Melbourne Square (OSK Property)

Malaysian firm OSK teamed up with design-focused local practitioners COX Architecture and landscape specialists TCL to fashion this expansive project overlooking a giant park. Melbourne Square adds to this green space, previously scarce in the area, with its two public parklands that became especially popular post-pandemic and generous planting below, while other useful amenities include a double-storey supermarket (a Melbourne first) and early-education centre. Ultimately, it will incorporate a luxury hotel as well as office space. More than 20,000 residents can avail of the uncluttered designs of this swish mega-complex, whose soaring twin towers conjoin at the base to form a multilevel podium, replete with public facilities; key-holders also enjoy private dining areas, pools, gyms, a sun terrace, movie theatre, and garden.

Hopscotch Urban Beer Bar

In a city overflowing with idiosyncratic bars, an earthier, perennial favourite by the river is this spacious gastropub with a capacity for 600 people featuring an onsite microbrewery called “Frank”. Hopscotch is always buzzing with drinkers sampling the 36 beers from 52 taps, sports fanatics watching regular televised clashes, punters enjoying live music, and diners feasting on superior comfort food or enjoying private events.
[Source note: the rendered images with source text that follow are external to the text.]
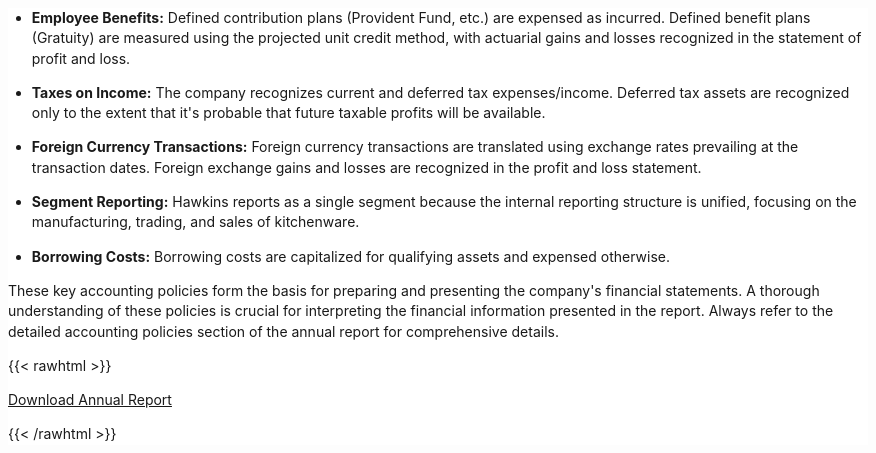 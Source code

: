 * **Employee Benefits:**  Defined contribution plans (Provident Fund, etc.) are expensed as incurred.  Defined benefit plans (Gratuity) are measured using the projected unit credit method, with actuarial gains and losses recognized in the statement of profit and loss.

* **Taxes on Income:**  The company recognizes current and deferred tax expenses/income.  Deferred tax assets are recognized only to the extent that it's probable that future taxable profits will be available.

* **Foreign Currency Transactions:**  Foreign currency transactions are translated using exchange rates prevailing at the transaction dates.  Foreign exchange gains and losses are recognized in the profit and loss statement.

* **Segment Reporting:**  Hawkins reports as a single segment because the internal reporting structure is unified, focusing on the manufacturing, trading, and sales of kitchenware.

* **Borrowing Costs:**  Borrowing costs are capitalized for qualifying assets and expensed otherwise.

These key accounting policies form the basis for preparing and presenting the company's financial statements.  A thorough understanding of these policies is crucial for interpreting the financial information presented in the report.  Always refer to the detailed accounting policies section of the annual report for comprehensive details.



{{< rawhtml >}}

<div class="button-container">    
    <a href="https://www.bseindia.com/stockinfo/AnnPdfOpen.aspx?Pname=835798e6-552b-4b1e-bce5-85816cb505a7.pdf" target="_blank" class="report-button">
      <i class="fas fa-file-pdf"></i> Download Annual Report
    </a>
</div>
    
{{< /rawhtml >}}
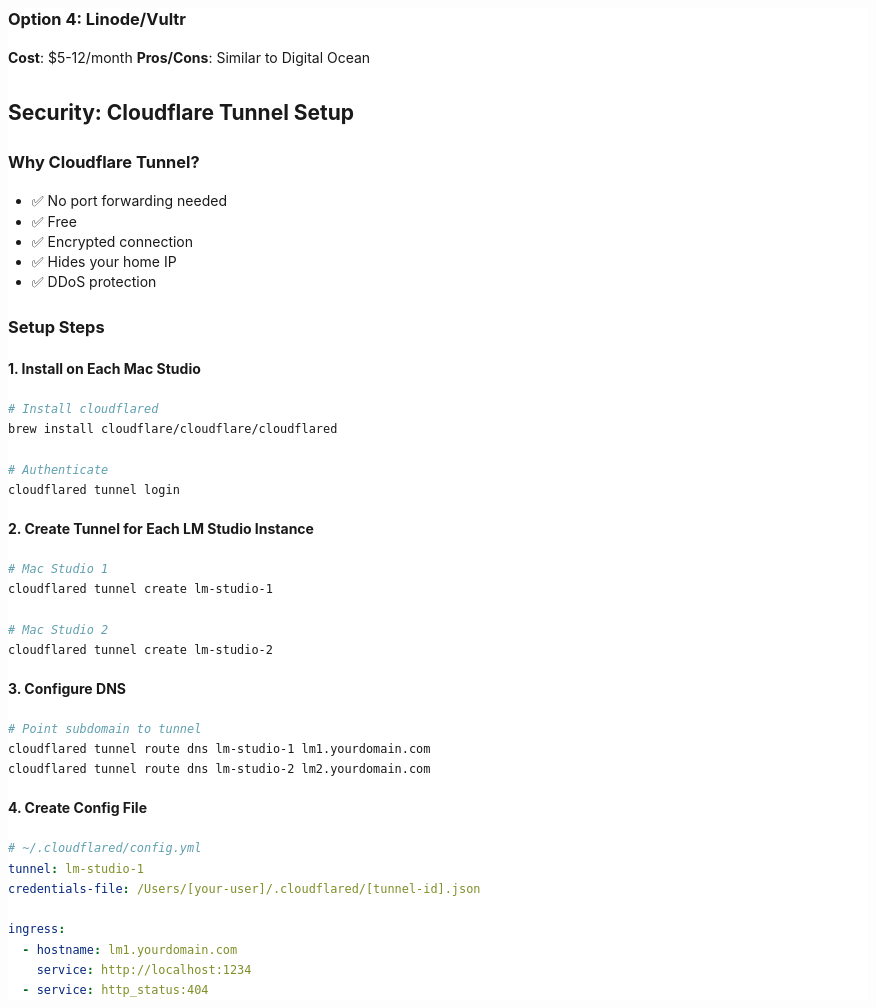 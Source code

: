 ### Option 4: Linode/Vultr
**Cost**: $5-12/month
**Pros/Cons**: Similar to Digital Ocean

## Security: Cloudflare Tunnel Setup

### Why Cloudflare Tunnel?
- ✅ No port forwarding needed
- ✅ Free
- ✅ Encrypted connection
- ✅ Hides your home IP
- ✅ DDoS protection

### Setup Steps

#### 1. Install on Each Mac Studio
```bash
# Install cloudflared
brew install cloudflare/cloudflare/cloudflared

# Authenticate
cloudflared tunnel login
```

#### 2. Create Tunnel for Each LM Studio Instance
```bash
# Mac Studio 1
cloudflared tunnel create lm-studio-1

# Mac Studio 2  
cloudflared tunnel create lm-studio-2
```

#### 3. Configure DNS
```bash
# Point subdomain to tunnel
cloudflared tunnel route dns lm-studio-1 lm1.yourdomain.com
cloudflared tunnel route dns lm-studio-2 lm2.yourdomain.com
```

#### 4. Create Config File
```yaml
# ~/.cloudflared/config.yml
tunnel: lm-studio-1
credentials-file: /Users/[your-user]/.cloudflared/[tunnel-id].json

ingress:
  - hostname: lm1.yourdomain.com
    service: http://localhost:1234
  - service: http_status:404
```
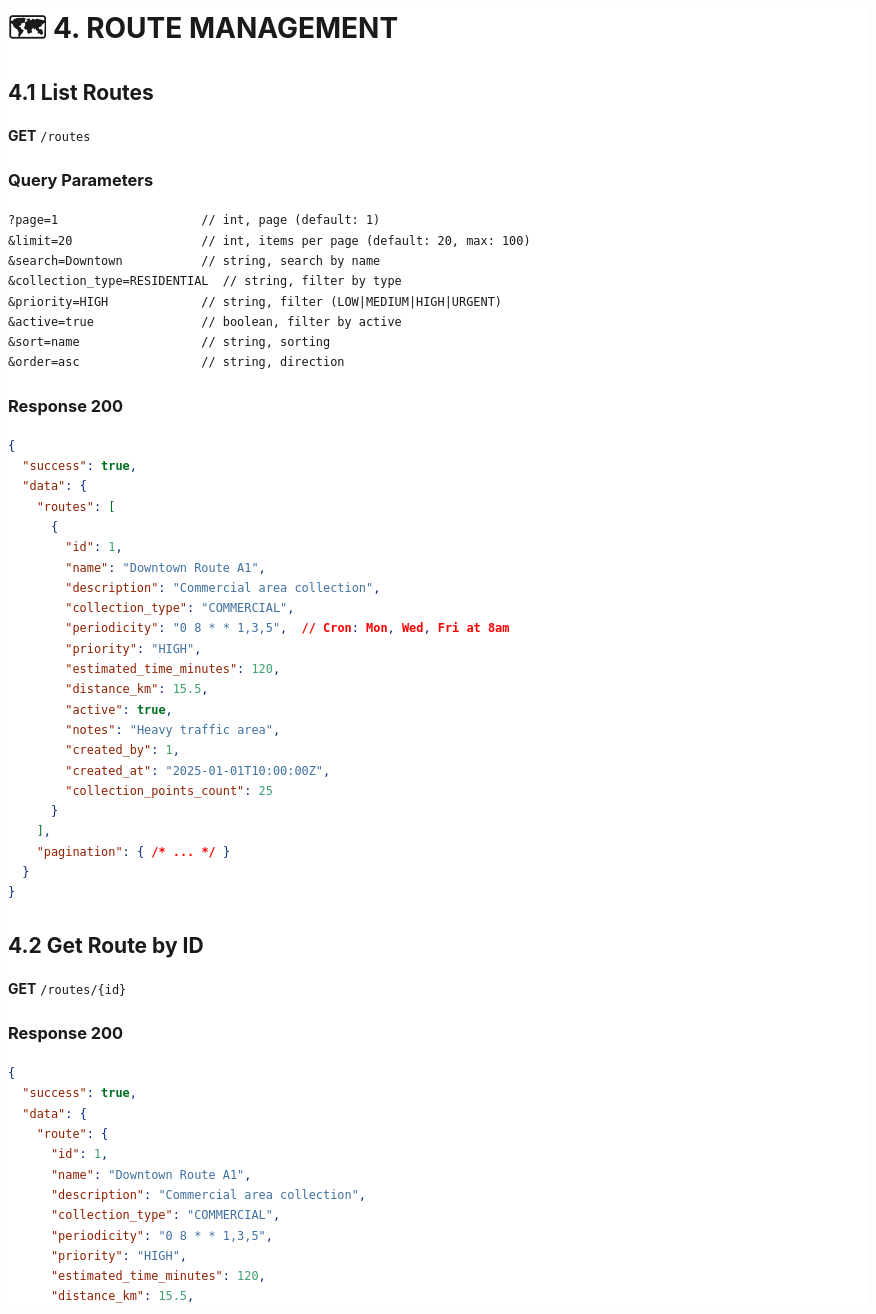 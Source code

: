 # 🗺️ 4. ROUTE MANAGEMENT

## 4.1 List Routes
**GET** `/routes`

### Query Parameters
```
?page=1                    // int, page (default: 1)
&limit=20                  // int, items per page (default: 20, max: 100)
&search=Downtown           // string, search by name
&collection_type=RESIDENTIAL  // string, filter by type
&priority=HIGH             // string, filter (LOW|MEDIUM|HIGH|URGENT)
&active=true               // boolean, filter by active
&sort=name                 // string, sorting
&order=asc                 // string, direction
```

### Response 200
```json
{
  "success": true,
  "data": {
    "routes": [
      {
        "id": 1,
        "name": "Downtown Route A1",
        "description": "Commercial area collection",
        "collection_type": "COMMERCIAL",
        "periodicity": "0 8 * * 1,3,5",  // Cron: Mon, Wed, Fri at 8am
        "priority": "HIGH",
        "estimated_time_minutes": 120,
        "distance_km": 15.5,
        "active": true,
        "notes": "Heavy traffic area",
        "created_by": 1,
        "created_at": "2025-01-01T10:00:00Z",
        "collection_points_count": 25
      }
    ],
    "pagination": { /* ... */ }
  }
}
```

## 4.2 Get Route by ID
**GET** `/routes/{id}`

### Response 200
```json
{
  "success": true,
  "data": {
    "route": {
      "id": 1,
      "name": "Downtown Route A1",
      "description": "Commercial area collection",
      "collection_type": "COMMERCIAL",
      "periodicity": "0 8 * * 1,3,5",
      "priority": "HIGH",
      "estimated_time_minutes": 120,
      "distance_km": 15.5,
``` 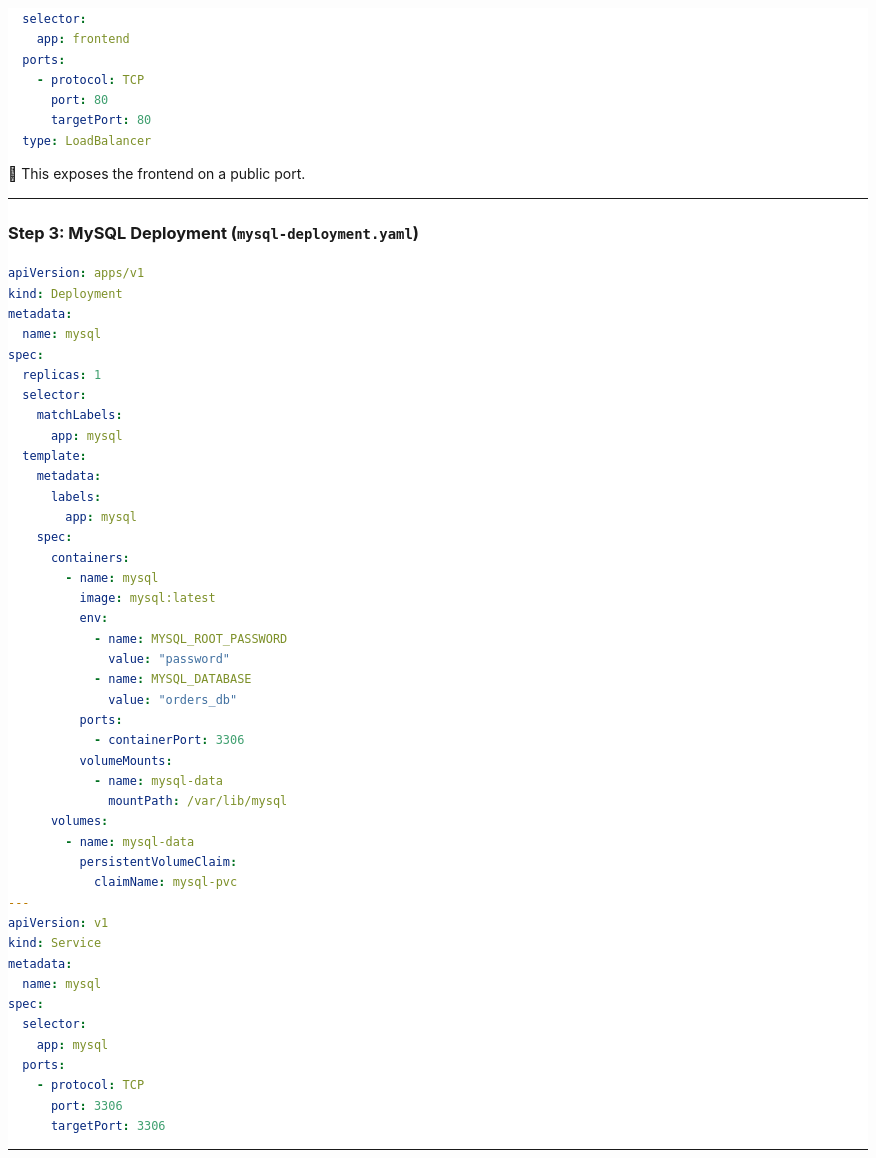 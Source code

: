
 ```yaml
  selector:
    app: frontend
  ports:
    - protocol: TCP
      port: 80
      targetPort: 80
  type: LoadBalancer
```
🔹 This exposes the frontend on a public port.

---

### **Step 3: MySQL Deployment (`mysql-deployment.yaml`)**
```yaml
apiVersion: apps/v1
kind: Deployment
metadata:
  name: mysql
spec:
  replicas: 1
  selector:
    matchLabels:
      app: mysql
  template:
    metadata:
      labels:
        app: mysql
    spec:
      containers:
        - name: mysql
          image: mysql:latest
          env:
            - name: MYSQL_ROOT_PASSWORD
              value: "password"
            - name: MYSQL_DATABASE
              value: "orders_db"
          ports:
            - containerPort: 3306
          volumeMounts:
            - name: mysql-data
              mountPath: /var/lib/mysql
      volumes:
        - name: mysql-data
          persistentVolumeClaim:
            claimName: mysql-pvc
---
apiVersion: v1
kind: Service
metadata:
  name: mysql
spec:
  selector:
    app: mysql
  ports:
    - protocol: TCP
      port: 3306
      targetPort: 3306
```

--- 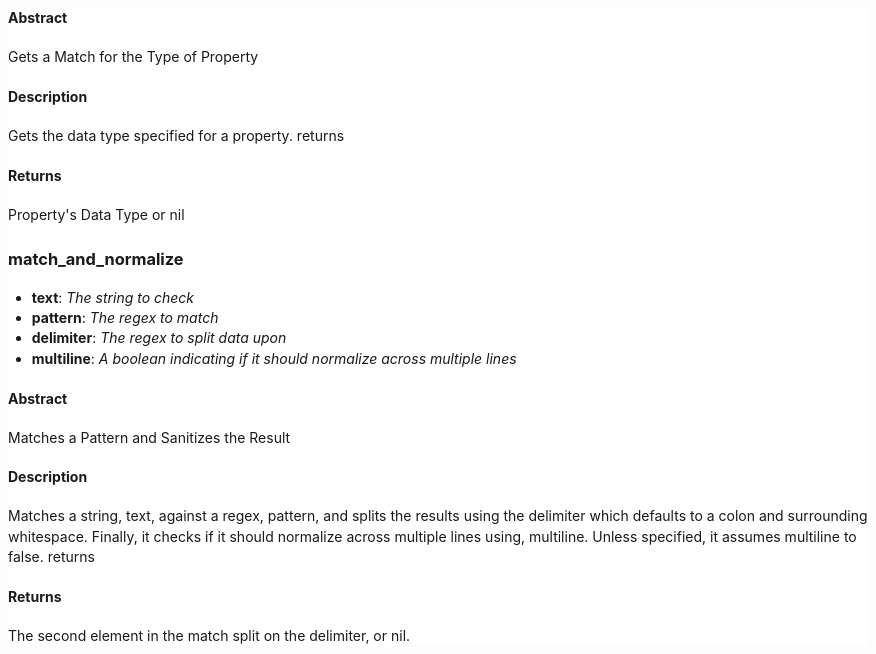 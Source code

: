 #### Abstract
Gets a Match for the Type of Property
#### Description
Gets the data type specified for a property. returns
#### Returns
Property's Data Type or nil
### match_and_normalize
- __text__:  _The string to check_
- __pattern__:  _The regex to match_
- __delimiter__:  _The regex to split data upon_
- __multiline__:  _A boolean indicating if it should normalize across multiple lines_
#### Abstract
Matches a Pattern and Sanitizes the Result
#### Description
Matches a string, text, against a regex, pattern, and splits the results using the delimiter which defaults to a colon and surrounding whitespace. Finally, it checks if it should normalize across multiple lines using, multiline. Unless specified, it assumes multiline to false. returns
#### Returns
The second element in the match split on the delimiter, or nil.
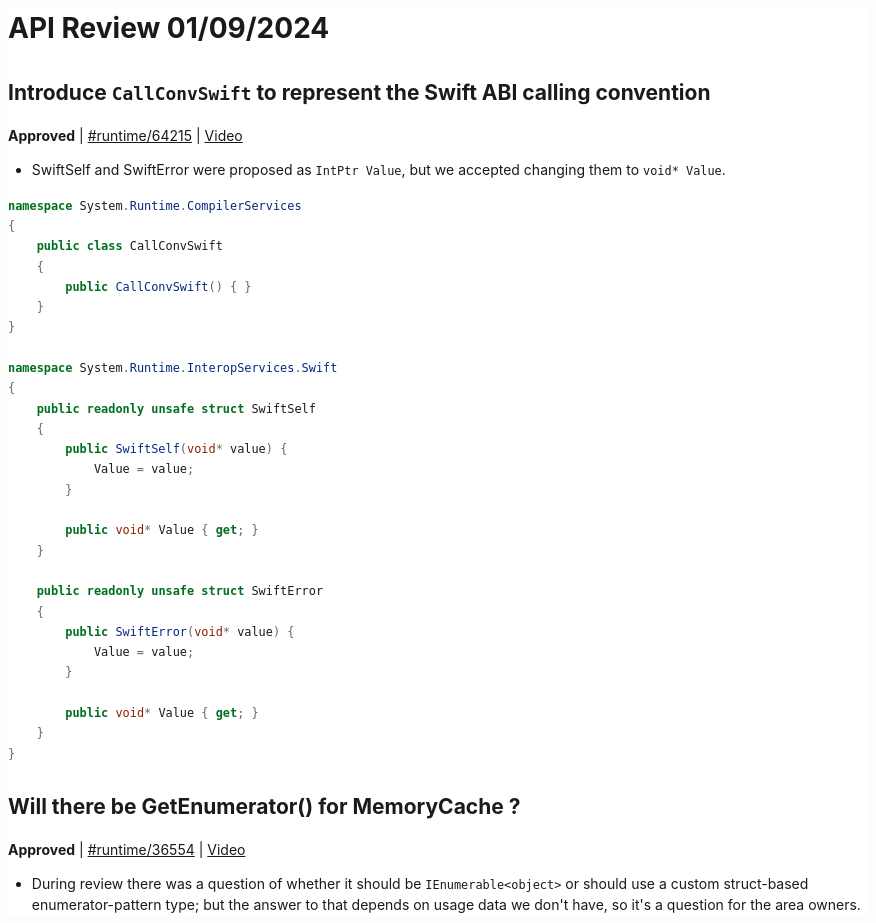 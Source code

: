 # API Review 01/09/2024

## Introduce `CallConvSwift` to represent the Swift ABI calling convention

**Approved** | [#runtime/64215](https://github.com/dotnet/runtime/issues/64215#issuecomment-1883616516) | [Video](https://www.youtube.com/watch?v=O66ZW4m6pOs&t=0h0m0s)


* SwiftSelf and SwiftError were proposed as `IntPtr Value`, but we accepted changing them to `void* Value`.

```C#
namespace System.Runtime.CompilerServices
{
    public class CallConvSwift
    {
        public CallConvSwift() { }
    }
}

namespace System.Runtime.InteropServices.Swift
{
    public readonly unsafe struct SwiftSelf
    {
        public SwiftSelf(void* value) {
            Value = value;
        }

        public void* Value { get; }
    }

    public readonly unsafe struct SwiftError
    {
        public SwiftError(void* value) {
            Value = value;
        }

        public void* Value { get; }
    }
}
```
## Will there be GetEnumerator() for MemoryCache ?

**Approved** | [#runtime/36554](https://github.com/dotnet/runtime/issues/36554#issuecomment-1883634438) | [Video](https://www.youtube.com/watch?v=O66ZW4m6pOs&t=0h52m43s)

* During review there was a question of whether it should be `IEnumerable<object>` or should use a custom struct-based enumerator-pattern type; but the answer to that depends on usage data we don't have, so it's a question for the area owners.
The venue’s waterside location, streamlined interior design, and an unfussy menu of entertainment bring a mainstream crowd at all times of the year. Serious cocktail aficionados might be better directed elsewhere. But the dazzling array of ales, many churned out in boutique batches, has won it major kudos among the city’s substantial craft-beer fraternity.

Federation Square


Melbourne’s only major public plaza has become such a staple of city life that it’s hard to remember a time without it. The square’s unveiling coincided with the centenary of Australia’s Federation after drawn-out delays in its construction, first suggested almost a century before. After a worldwide contest to find a suitable architect, the winning consortium proposed, controversially, a deconstructivist design filled with complex, asymmetrical shapes. Occupying an entire block in Melbourne’s busiest quarter, near Flinders Street station and the CBD, its paving forms a giant artwork using ochre-coloured sandstone blocks, invoking the Outback. Visitors flock to its prominent attractions, the Australian Centre for the Moving Image and the Ian Potter Centre— which houses 20,000 art pieces from the National Gallery of Victoria.

Fitzroy Gardens


Melbourne’s premier garden-within-a-city since the 1850s, and named for an ex-governor of New South Wales, the 26-hectare Fitzroy Gardens lie on the edge of the city’s CBD. They were initially designed by English naturalist Clement Hodgkinson using ferns, blue gums, and willows, establishing an identity reinforced in subsequent years whereby trees became the park’s calling card feature. Sweeping lawns and ornamental flowerbeds were added in wartime, along with a conservatory; in 2014 a visitor centre began, offering information on the gardens’ famed building, Cooks’ Cottage—an idyllic domicile transported from Yorkshire that once housed the parents of noted explorer Captain James Cook. Must-see horticultural highlights include the intricately patterned Fairies’ Tree and the Scarred Tree, whose bark was used by Aboriginal Wurundjeri people to make canoes and shields.

Gimlet at Cavendish House

Chef Andrew McConnell kickstarted this all-in-one gastronomic haven within Melbourne’s CBD in early 2020. It slowly won Melburnian diners’ hearts before landing a coveted spot (84) on 2022’s World’s Best Restaurants list. Named for a vintage gin cocktail, Gimlet evokes nostalgic glamour in its 1920s heritage building though the menu cleaves to a European template. The layout, with its booths and dining stage, is designed to encourage casual catch-ups as much as luxuriant dinners, while the showstopping bar serves time-honoured classics (New Mexico, Sazerac, Gimm’s Cup with pisco and vermouth) alongside an extensive global wine list. The cuisine is a largely carnivorous affair focusing on local produce and sustainability, and starring steaks and seafood; oyster shuckers will be in seventh heaven.